TASK ITEM — Report each line from the entries in which "Capítulo" can be found.

Source texts of formatted documents:

----------

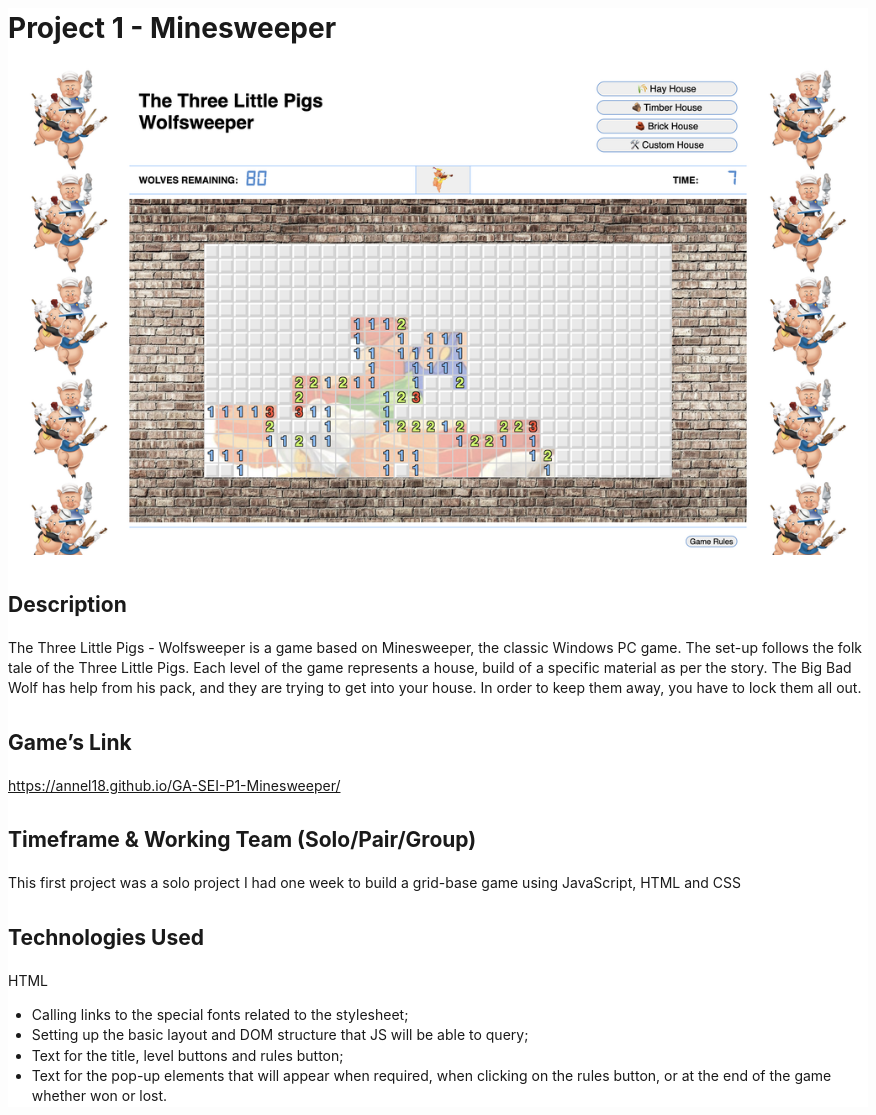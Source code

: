 # Project 1 - Minesweeper
![Project1](./README-images/project1.png)

## Description
The Three Little Pigs - Wolfsweeper is a game based on Minesweeper, the classic Windows PC game. The set-up follows the folk tale of the Three Little Pigs.
Each level of the game represents a house, build of a specific material as per the story. 
The Big Bad Wolf has help from his pack, and they are trying to get into your house. In order to keep them away, you have to lock them all out.

## Game’s Link
https://annel18.github.io/GA-SEI-P1-Minesweeper/


## Timeframe & Working Team (Solo/Pair/Group)
This first project was a solo project
I had one week to build a grid-base game using JavaScript, HTML and CSS

## Technologies Used

HTML
- Calling links to the special fonts related to the stylesheet;
- Setting up the basic layout and DOM structure that JS will be able to query;
- Text for the title, level buttons and rules button;
- Text for the pop-up elements that will appear when required, when clicking on the rules button, or at the end of the game whether won or lost.
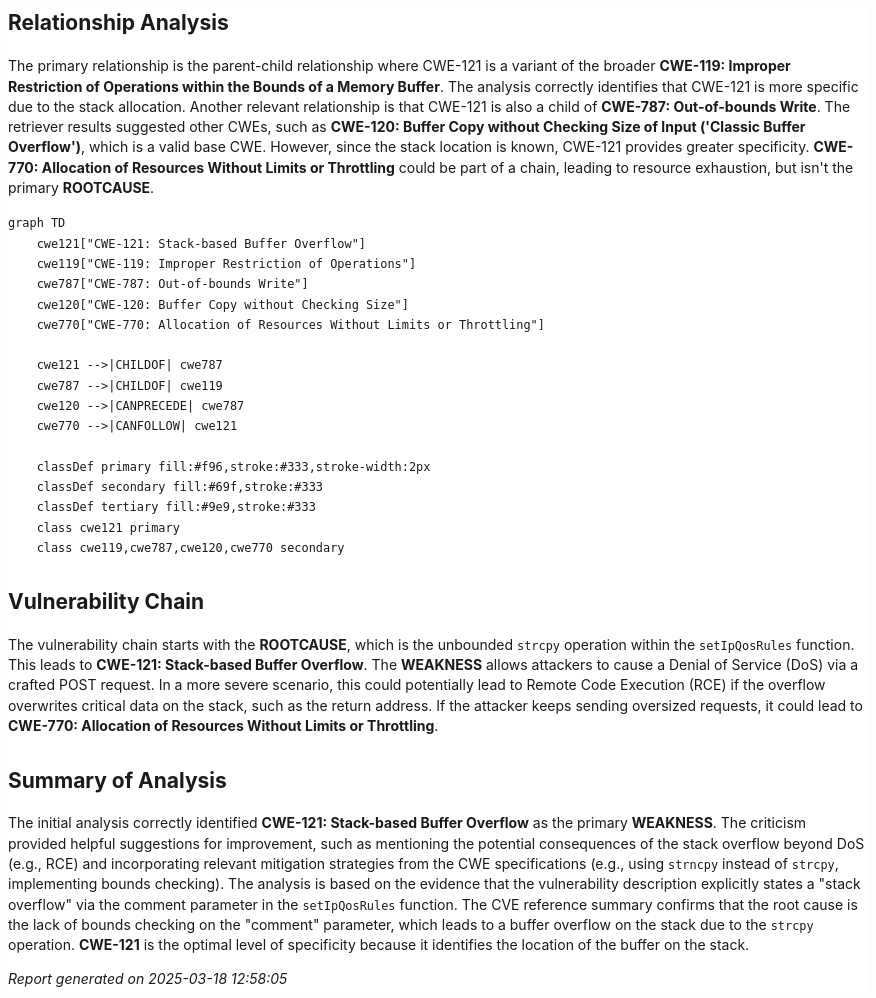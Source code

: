 ## Relationship Analysis
The primary relationship is the parent-child relationship where CWE-121 is a variant of the broader **CWE-119: Improper Restriction of Operations within the Bounds of a Memory Buffer**. The analysis correctly identifies that CWE-121 is more specific due to the stack allocation. Another relevant relationship is that CWE-121 is also a child of **CWE-787: Out-of-bounds Write**. The retriever results suggested other CWEs, such as **CWE-120: Buffer Copy without Checking Size of Input ('Classic Buffer Overflow')**, which is a valid base CWE. However, since the stack location is known, CWE-121 provides greater specificity. **CWE-770: Allocation of Resources Without Limits or Throttling** could be part of a chain, leading to resource exhaustion, but isn't the primary **ROOTCAUSE**.

```mermaid
graph TD
    cwe121["CWE-121: Stack-based Buffer Overflow"]
    cwe119["CWE-119: Improper Restriction of Operations"]
    cwe787["CWE-787: Out-of-bounds Write"]
    cwe120["CWE-120: Buffer Copy without Checking Size"]
    cwe770["CWE-770: Allocation of Resources Without Limits or Throttling"]

    cwe121 -->|CHILDOF| cwe787
    cwe787 -->|CHILDOF| cwe119
    cwe120 -->|CANPRECEDE| cwe787
    cwe770 -->|CANFOLLOW| cwe121

    classDef primary fill:#f96,stroke:#333,stroke-width:2px
    classDef secondary fill:#69f,stroke:#333
    classDef tertiary fill:#9e9,stroke:#333
    class cwe121 primary
    class cwe119,cwe787,cwe120,cwe770 secondary
```

## Vulnerability Chain
The vulnerability chain starts with the **ROOTCAUSE**, which is the unbounded `strcpy` operation within the `setIpQosRules` function. This leads to **CWE-121: Stack-based Buffer Overflow**. The **WEAKNESS** allows attackers to cause a Denial of Service (DoS) via a crafted POST request. In a more severe scenario, this could potentially lead to Remote Code Execution (RCE) if the overflow overwrites critical data on the stack, such as the return address. If the attacker keeps sending oversized requests, it could lead to **CWE-770: Allocation of Resources Without Limits or Throttling**.

## Summary of Analysis
The initial analysis correctly identified **CWE-121: Stack-based Buffer Overflow** as the primary **WEAKNESS**. The criticism provided helpful suggestions for improvement, such as mentioning the potential consequences of the stack overflow beyond DoS (e.g., RCE) and incorporating relevant mitigation strategies from the CWE specifications (e.g., using `strncpy` instead of `strcpy`, implementing bounds checking). The analysis is based on the evidence that the vulnerability description explicitly states a "stack overflow" via the comment parameter in the `setIpQosRules` function. The CVE reference summary confirms that the root cause is the lack of bounds checking on the "comment" parameter, which leads to a buffer overflow on the stack due to the `strcpy` operation. **CWE-121** is the optimal level of specificity because it identifies the location of the buffer on the stack.



*Report generated on 2025-03-18 12:58:05*
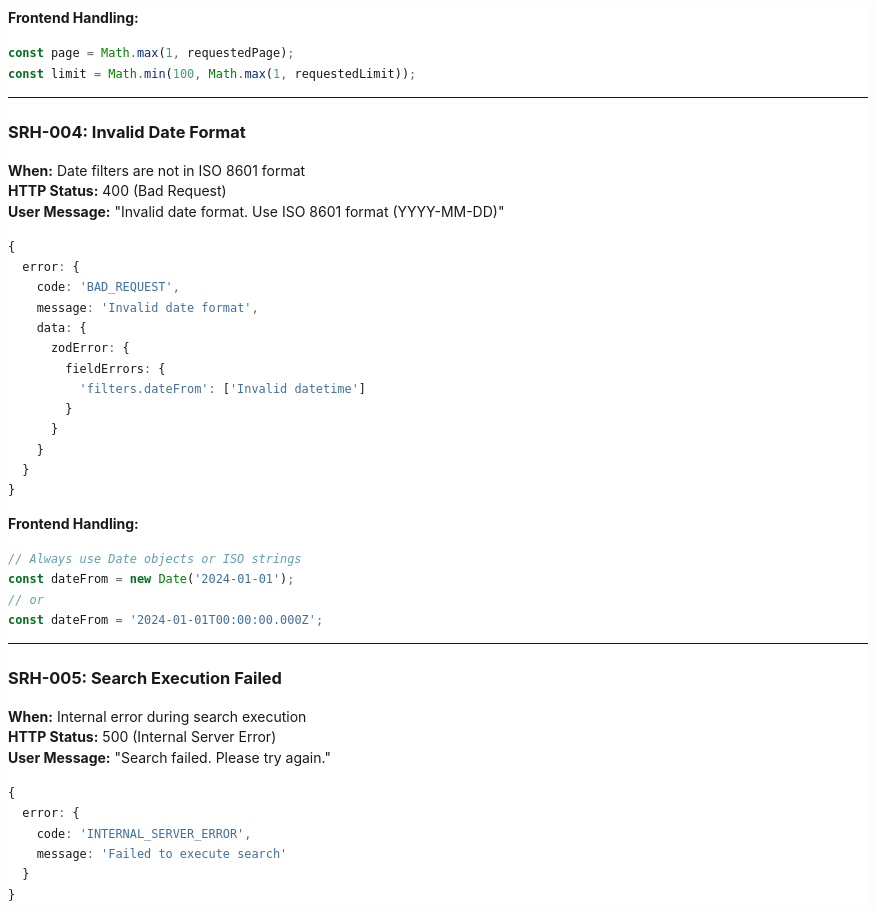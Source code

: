 **Frontend Handling:**
```typescript
const page = Math.max(1, requestedPage);
const limit = Math.min(100, Math.max(1, requestedLimit));
```

---

### SRH-004: Invalid Date Format

**When:** Date filters are not in ISO 8601 format  
**HTTP Status:** 400 (Bad Request)  
**User Message:** "Invalid date format. Use ISO 8601 format (YYYY-MM-DD)"

```typescript
{
  error: {
    code: 'BAD_REQUEST',
    message: 'Invalid date format',
    data: {
      zodError: {
        fieldErrors: {
          'filters.dateFrom': ['Invalid datetime']
        }
      }
    }
  }
}
```

**Frontend Handling:**
```typescript
// Always use Date objects or ISO strings
const dateFrom = new Date('2024-01-01');
// or
const dateFrom = '2024-01-01T00:00:00.000Z';
```

---

### SRH-005: Search Execution Failed

**When:** Internal error during search execution  
**HTTP Status:** 500 (Internal Server Error)  
**User Message:** "Search failed. Please try again."

```typescript
{
  error: {
    code: 'INTERNAL_SERVER_ERROR',
    message: 'Failed to execute search'
  }
}
```
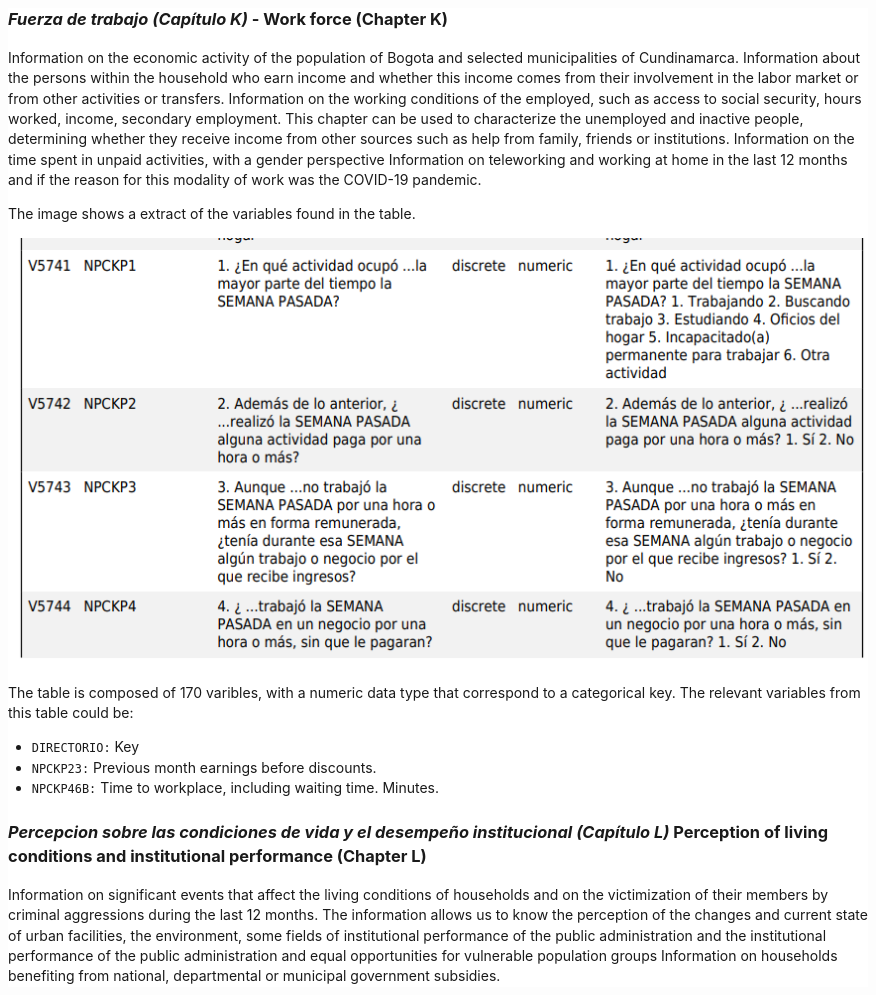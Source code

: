 ### *Fuerza de trabajo (Capítulo K)* - Work force (Chapter K)

Information on the economic activity of the population of Bogota and selected municipalities of Cundinamarca. Information about the persons within the household who earn income and whether this income comes from their involvement in the labor market or from other activities or transfers. Information on the working conditions of the employed, such as access to social security, hours worked, income, secondary employment. This chapter can be used to characterize the unemployed and inactive people, determining whether they receive income from other sources such as help from family, friends or institutions. Information on the time spent in unpaid activities, with a gender perspective Information on teleworking and working at home in the last 12 months and if the reason for this modality of work was the COVID-19 pandemic.

The image shows a extract of the variables found in the table.

![chap-k](img/chap-k.png)

The table is composed of 170 varibles, with a numeric data type that correspond to a categorical key. The relevant variables from this table could be:

- `DIRECTORIO:` Key
- `NPCKP23:` Previous month earnings before discounts.
- `NPCKP46B:` Time to workplace, including waiting time. Minutes.

### *Percepcion sobre las condiciones de vida y el desempeño institucional (Capítulo L)* Perception of living conditions and institutional performance (Chapter L)

Information on significant events that affect the living conditions of households and on the victimization of their members by criminal aggressions during the last 12 months. The information allows us to know the perception of the changes and current state of urban facilities, the environment, some fields of institutional performance of the public administration and the institutional performance of the public administration and equal opportunities for vulnerable population groups Information on households benefiting from national, departmental or municipal government subsidies.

----------

ANSWER TO THE PROBLEM —
: ### *Fuerza de trabajo (Capítulo K)* - Work force (Chapter K)
### *Percepcion sobre las condiciones de vida y el desempeño institucional (Capítulo L)* Perception of living conditions and institutional performance (Chapter L)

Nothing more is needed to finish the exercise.